(Stored data)
————

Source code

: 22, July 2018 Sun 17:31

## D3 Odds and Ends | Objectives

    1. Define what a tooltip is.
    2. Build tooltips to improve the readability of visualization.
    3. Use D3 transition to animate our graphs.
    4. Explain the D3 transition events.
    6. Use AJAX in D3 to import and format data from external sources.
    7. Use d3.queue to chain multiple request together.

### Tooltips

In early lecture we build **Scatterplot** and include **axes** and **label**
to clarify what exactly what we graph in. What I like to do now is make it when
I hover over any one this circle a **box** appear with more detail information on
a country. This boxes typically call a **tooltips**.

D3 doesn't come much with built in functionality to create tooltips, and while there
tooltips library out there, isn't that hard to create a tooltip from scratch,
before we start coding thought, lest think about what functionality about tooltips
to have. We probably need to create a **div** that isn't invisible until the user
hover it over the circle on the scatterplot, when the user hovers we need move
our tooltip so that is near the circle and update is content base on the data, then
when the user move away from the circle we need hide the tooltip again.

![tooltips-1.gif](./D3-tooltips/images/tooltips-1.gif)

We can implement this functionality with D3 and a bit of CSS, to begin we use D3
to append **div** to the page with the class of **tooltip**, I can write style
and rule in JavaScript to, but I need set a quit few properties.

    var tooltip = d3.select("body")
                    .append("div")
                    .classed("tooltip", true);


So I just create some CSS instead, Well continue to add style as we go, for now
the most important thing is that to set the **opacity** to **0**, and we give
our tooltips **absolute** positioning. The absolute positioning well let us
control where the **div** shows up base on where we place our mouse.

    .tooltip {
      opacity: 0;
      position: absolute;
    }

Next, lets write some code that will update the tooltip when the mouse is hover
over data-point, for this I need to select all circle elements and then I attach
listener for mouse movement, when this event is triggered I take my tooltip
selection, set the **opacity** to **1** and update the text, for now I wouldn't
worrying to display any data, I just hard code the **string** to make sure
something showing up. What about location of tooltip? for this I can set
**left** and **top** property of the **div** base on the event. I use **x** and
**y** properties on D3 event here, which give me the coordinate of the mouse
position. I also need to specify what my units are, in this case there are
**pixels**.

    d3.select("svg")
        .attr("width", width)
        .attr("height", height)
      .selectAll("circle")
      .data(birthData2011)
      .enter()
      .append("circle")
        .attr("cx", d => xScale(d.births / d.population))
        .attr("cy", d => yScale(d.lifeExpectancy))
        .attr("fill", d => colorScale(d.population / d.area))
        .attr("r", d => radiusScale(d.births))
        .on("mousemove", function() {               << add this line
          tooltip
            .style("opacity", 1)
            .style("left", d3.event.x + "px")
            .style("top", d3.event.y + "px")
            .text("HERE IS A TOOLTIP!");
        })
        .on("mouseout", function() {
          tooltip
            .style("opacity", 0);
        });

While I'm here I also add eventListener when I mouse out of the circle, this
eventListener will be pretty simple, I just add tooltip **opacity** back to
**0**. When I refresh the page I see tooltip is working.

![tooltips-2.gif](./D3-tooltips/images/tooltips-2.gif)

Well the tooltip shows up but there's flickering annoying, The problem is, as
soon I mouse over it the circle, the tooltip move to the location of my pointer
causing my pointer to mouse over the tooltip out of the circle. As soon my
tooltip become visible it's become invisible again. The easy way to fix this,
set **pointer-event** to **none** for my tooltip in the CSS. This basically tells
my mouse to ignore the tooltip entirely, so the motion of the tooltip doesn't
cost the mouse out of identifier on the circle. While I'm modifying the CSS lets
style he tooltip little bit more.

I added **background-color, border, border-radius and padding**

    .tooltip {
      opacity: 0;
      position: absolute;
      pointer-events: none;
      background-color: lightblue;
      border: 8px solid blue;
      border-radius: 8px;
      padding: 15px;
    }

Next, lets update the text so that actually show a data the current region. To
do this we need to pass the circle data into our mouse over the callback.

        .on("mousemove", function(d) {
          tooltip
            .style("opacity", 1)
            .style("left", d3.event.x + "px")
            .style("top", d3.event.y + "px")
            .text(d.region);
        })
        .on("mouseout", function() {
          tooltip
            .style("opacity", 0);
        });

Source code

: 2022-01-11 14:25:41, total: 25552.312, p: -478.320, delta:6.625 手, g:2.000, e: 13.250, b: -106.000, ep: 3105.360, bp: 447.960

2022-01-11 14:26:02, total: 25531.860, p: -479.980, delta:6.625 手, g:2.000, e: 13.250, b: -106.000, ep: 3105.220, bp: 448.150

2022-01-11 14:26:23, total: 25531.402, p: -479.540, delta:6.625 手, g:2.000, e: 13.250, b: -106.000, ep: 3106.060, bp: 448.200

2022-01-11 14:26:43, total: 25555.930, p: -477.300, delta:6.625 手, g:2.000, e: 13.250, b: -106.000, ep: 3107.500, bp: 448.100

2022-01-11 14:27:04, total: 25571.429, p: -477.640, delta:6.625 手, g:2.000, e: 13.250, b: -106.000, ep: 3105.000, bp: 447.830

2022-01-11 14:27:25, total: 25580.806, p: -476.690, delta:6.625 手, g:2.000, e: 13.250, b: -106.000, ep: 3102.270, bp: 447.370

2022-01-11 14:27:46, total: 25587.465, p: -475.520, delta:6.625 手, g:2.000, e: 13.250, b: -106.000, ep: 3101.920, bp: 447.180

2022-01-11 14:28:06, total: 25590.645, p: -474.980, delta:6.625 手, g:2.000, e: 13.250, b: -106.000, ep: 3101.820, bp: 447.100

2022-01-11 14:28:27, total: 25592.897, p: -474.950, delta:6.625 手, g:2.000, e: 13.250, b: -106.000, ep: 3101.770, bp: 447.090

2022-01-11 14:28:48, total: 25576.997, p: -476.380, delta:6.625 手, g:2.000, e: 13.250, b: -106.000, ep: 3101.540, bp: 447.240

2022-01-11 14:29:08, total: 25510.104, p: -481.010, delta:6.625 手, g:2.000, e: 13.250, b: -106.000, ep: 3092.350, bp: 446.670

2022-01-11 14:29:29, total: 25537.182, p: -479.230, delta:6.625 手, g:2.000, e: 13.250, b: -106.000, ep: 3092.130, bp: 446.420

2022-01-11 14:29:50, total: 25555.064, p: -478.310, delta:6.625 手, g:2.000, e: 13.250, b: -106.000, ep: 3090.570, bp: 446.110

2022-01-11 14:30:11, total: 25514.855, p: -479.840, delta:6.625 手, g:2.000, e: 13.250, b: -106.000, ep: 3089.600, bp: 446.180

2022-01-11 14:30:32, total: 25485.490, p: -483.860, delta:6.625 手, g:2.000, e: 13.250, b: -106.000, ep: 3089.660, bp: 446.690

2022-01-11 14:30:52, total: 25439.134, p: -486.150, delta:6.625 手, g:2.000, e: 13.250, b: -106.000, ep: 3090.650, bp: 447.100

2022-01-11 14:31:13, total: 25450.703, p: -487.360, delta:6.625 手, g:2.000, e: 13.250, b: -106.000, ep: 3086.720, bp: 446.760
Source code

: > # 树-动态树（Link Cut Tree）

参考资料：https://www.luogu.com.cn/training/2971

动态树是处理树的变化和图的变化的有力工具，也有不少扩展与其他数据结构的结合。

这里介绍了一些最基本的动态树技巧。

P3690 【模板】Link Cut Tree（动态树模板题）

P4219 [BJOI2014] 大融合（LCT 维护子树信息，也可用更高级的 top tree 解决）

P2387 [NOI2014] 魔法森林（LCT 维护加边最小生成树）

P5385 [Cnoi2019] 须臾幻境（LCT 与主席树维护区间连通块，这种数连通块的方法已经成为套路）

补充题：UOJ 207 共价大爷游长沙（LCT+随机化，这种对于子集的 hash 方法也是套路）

————

[Work to complete]:
Word for word, set down all the lines above.

[Result of this exercise]:
Source code

: 22, July 2018 Sun 17:31

## D3 Odds and Ends | Objectives

    1. Define what a tooltip is.
    2. Build tooltips to improve the readability of visualization.
    3. Use D3 transition to animate our graphs.
    4. Explain the D3 transition events.
    6. Use AJAX in D3 to import and format data from external sources.
    7. Use d3.queue to chain multiple request together.

### Tooltips

In early lecture we build **Scatterplot** and include **axes** and **label**
to clarify what exactly what we graph in. What I like to do now is make it when
I hover over any one this circle a **box** appear with more detail information on
a country. This boxes typically call a **tooltips**.

D3 doesn't come much with built in functionality to create tooltips, and while there
tooltips library out there, isn't that hard to create a tooltip from scratch,
before we start coding thought, lest think about what functionality about tooltips
to have. We probably need to create a **div** that isn't invisible until the user
hover it over the circle on the scatterplot, when the user hovers we need move
our tooltip so that is near the circle and update is content base on the data, then
when the user move away from the circle we need hide the tooltip again.

![tooltips-1.gif](./D3-tooltips/images/tooltips-1.gif)

We can implement this functionality with D3 and a bit of CSS, to begin we use D3
to append **div** to the page with the class of **tooltip**, I can write style
and rule in JavaScript to, but I need set a quit few properties.

    var tooltip = d3.select("body")
                    .append("div")
                    .classed("tooltip", true);


So I just create some CSS instead, Well continue to add style as we go, for now
the most important thing is that to set the **opacity** to **0**, and we give
our tooltips **absolute** positioning. The absolute positioning well let us
control where the **div** shows up base on where we place our mouse.

    .tooltip {
      opacity: 0;
      position: absolute;
    }

Next, lets write some code that will update the tooltip when the mouse is hover
over data-point, for this I need to select all circle elements and then I attach
listener for mouse movement, when this event is triggered I take my tooltip
selection, set the **opacity** to **1** and update the text, for now I wouldn't
worrying to display any data, I just hard code the **string** to make sure
something showing up. What about location of tooltip? for this I can set
**left** and **top** property of the **div** base on the event. I use **x** and
**y** properties on D3 event here, which give me the coordinate of the mouse
position. I also need to specify what my units are, in this case there are
**pixels**.

    d3.select("svg")
        .attr("width", width)
        .attr("height", height)
      .selectAll("circle")
      .data(birthData2011)
      .enter()
      .append("circle")
        .attr("cx", d => xScale(d.births / d.population))
        .attr("cy", d => yScale(d.lifeExpectancy))
        .attr("fill", d => colorScale(d.population / d.area))
        .attr("r", d => radiusScale(d.births))
        .on("mousemove", function() {               << add this line
          tooltip
            .style("opacity", 1)
            .style("left", d3.event.x + "px")
            .style("top", d3.event.y + "px")
            .text("HERE IS A TOOLTIP!");
        })
        .on("mouseout", function() {
          tooltip
            .style("opacity", 0);
        });

While I'm here I also add eventListener when I mouse out of the circle, this
eventListener will be pretty simple, I just add tooltip **opacity** back to
**0**. When I refresh the page I see tooltip is working.

![tooltips-2.gif](./D3-tooltips/images/tooltips-2.gif)

Well the tooltip shows up but there's flickering annoying, The problem is, as
soon I mouse over it the circle, the tooltip move to the location of my pointer
causing my pointer to mouse over the tooltip out of the circle. As soon my
tooltip become visible it's become invisible again. The easy way to fix this,
set **pointer-event** to **none** for my tooltip in the CSS. This basically tells
my mouse to ignore the tooltip entirely, so the motion of the tooltip doesn't
cost the mouse out of identifier on the circle. While I'm modifying the CSS lets
style he tooltip little bit more.

I added **background-color, border, border-radius and padding**

    .tooltip {
      opacity: 0;
      position: absolute;
      pointer-events: none;
      background-color: lightblue;
      border: 8px solid blue;
      border-radius: 8px;
      padding: 15px;
    }

Next, lets update the text so that actually show a data the current region. To
do this we need to pass the circle data into our mouse over the callback.

        .on("mousemove", function(d) {
          tooltip
            .style("opacity", 1)
            .style("left", d3.event.x + "px")
            .style("top", d3.event.y + "px")
            .text(d.region);
        })
        .on("mouseout", function() {
          tooltip
            .style("opacity", 0);
        });

Source code

: 2022-01-11 14:25:41, total: 25552.312, p: -478.320, delta:6.625 手, g:2.000, e: 13.250, b: -106.000, ep: 3105.360, bp: 447.960

2022-01-11 14:26:02, total: 25531.860, p: -479.980, delta:6.625 手, g:2.000, e: 13.250, b: -106.000, ep: 3105.220, bp: 448.150

2022-01-11 14:26:23, total: 25531.402, p: -479.540, delta:6.625 手, g:2.000, e: 13.250, b: -106.000, ep: 3106.060, bp: 448.200

2022-01-11 14:26:43, total: 25555.930, p: -477.300, delta:6.625 手, g:2.000, e: 13.250, b: -106.000, ep: 3107.500, bp: 448.100

2022-01-11 14:27:04, total: 25571.429, p: -477.640, delta:6.625 手, g:2.000, e: 13.250, b: -106.000, ep: 3105.000, bp: 447.830

2022-01-11 14:27:25, total: 25580.806, p: -476.690, delta:6.625 手, g:2.000, e: 13.250, b: -106.000, ep: 3102.270, bp: 447.370

2022-01-11 14:27:46, total: 25587.465, p: -475.520, delta:6.625 手, g:2.000, e: 13.250, b: -106.000, ep: 3101.920, bp: 447.180

2022-01-11 14:28:06, total: 25590.645, p: -474.980, delta:6.625 手, g:2.000, e: 13.250, b: -106.000, ep: 3101.820, bp: 447.100

2022-01-11 14:28:27, total: 25592.897, p: -474.950, delta:6.625 手, g:2.000, e: 13.250, b: -106.000, ep: 3101.770, bp: 447.090

2022-01-11 14:28:48, total: 25576.997, p: -476.380, delta:6.625 手, g:2.000, e: 13.250, b: -106.000, ep: 3101.540, bp: 447.240

2022-01-11 14:29:08, total: 25510.104, p: -481.010, delta:6.625 手, g:2.000, e: 13.250, b: -106.000, ep: 3092.350, bp: 446.670

2022-01-11 14:29:29, total: 25537.182, p: -479.230, delta:6.625 手, g:2.000, e: 13.250, b: -106.000, ep: 3092.130, bp: 446.420

2022-01-11 14:29:50, total: 25555.064, p: -478.310, delta:6.625 手, g:2.000, e: 13.250, b: -106.000, ep: 3090.570, bp: 446.110

2022-01-11 14:30:11, total: 25514.855, p: -479.840, delta:6.625 手, g:2.000, e: 13.250, b: -106.000, ep: 3089.600, bp: 446.180

2022-01-11 14:30:32, total: 25485.490, p: -483.860, delta:6.625 手, g:2.000, e: 13.250, b: -106.000, ep: 3089.660, bp: 446.690

2022-01-11 14:30:52, total: 25439.134, p: -486.150, delta:6.625 手, g:2.000, e: 13.250, b: -106.000, ep: 3090.650, bp: 447.100

2022-01-11 14:31:13, total: 25450.703, p: -487.360, delta:6.625 手, g:2.000, e: 13.250, b: -106.000, ep: 3086.720, bp: 446.760
Source code

: > # 树-动态树（Link Cut Tree）

参考资料：https://www.luogu.com.cn/training/2971

动态树是处理树的变化和图的变化的有力工具，也有不少扩展与其他数据结构的结合。

这里介绍了一些最基本的动态树技巧。

P3690 【模板】Link Cut Tree（动态树模板题）

P4219 [BJOI2014] 大融合（LCT 维护子树信息，也可用更高级的 top tree 解决）

P2387 [NOI2014] 魔法森林（LCT 维护加边最小生成树）

P5385 [Cnoi2019] 须臾幻境（LCT 与主席树维护区间连通块，这种数连通块的方法已经成为套路）

补充题：UOJ 207 共价大爷游长沙（LCT+随机化，这种对于子集的 hash 方法也是套路）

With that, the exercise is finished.